:: Instructions to follow ::
Exactly the lines from the one that holds "interference occur, or" to the end of the data below: retype these and nothing else.

:: Source material ::
== == ==

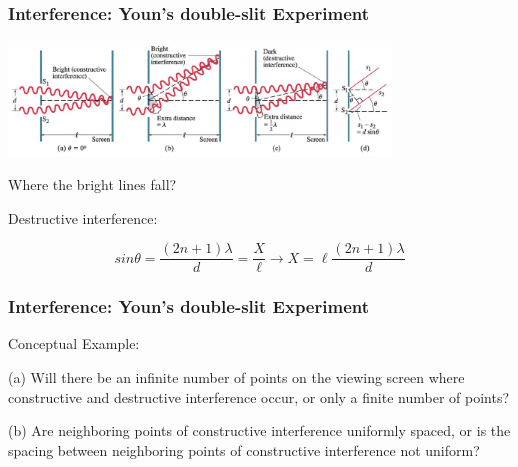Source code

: \documentclass[]{beamer}
\begin{document}


\begin{frame}

\frametitle{Interference: Youn's double-slit Experiment}

  \begin{center}
  \includegraphics[height=1.2in]{images5/doubleslit2.jpg}
\end{center}


Where the bright lines fall?

\vspace{3mm}



Destructive interference:

\vspace{3mm}

\begin{equation}
 sin\theta=\frac{(2n+1)\lambda}{d}=\frac{X}{\ell}\rightarrow X=\ell \frac{(2n+1)\lambda}{d}
\end{equation}

  \end{frame}





\begin{frame}

\frametitle{Interference: Youn's double-slit Experiment}

Conceptual Example:
\vspace{3mm}

(a) Will there be an infinite number of points on the viewing screen where constructive and destructive
interference occur, or only a finite number of points? 
\vspace{3mm}
\pause

(b) Are neighboring points
of constructive interference uniformly spaced, or is the spacing between neighboring
points of constructive interference not uniform?

  \end{frame}


\end{document}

== == ==

:: Answer space ::
interference occur, or only a finite number of points? 
\vspace{3mm}
\pause

(b) Are neighboring points
of constructive interference uniformly spaced, or is the spacing between neighboring
points of constructive interference not uniform?

  \end{frame}


\end{document}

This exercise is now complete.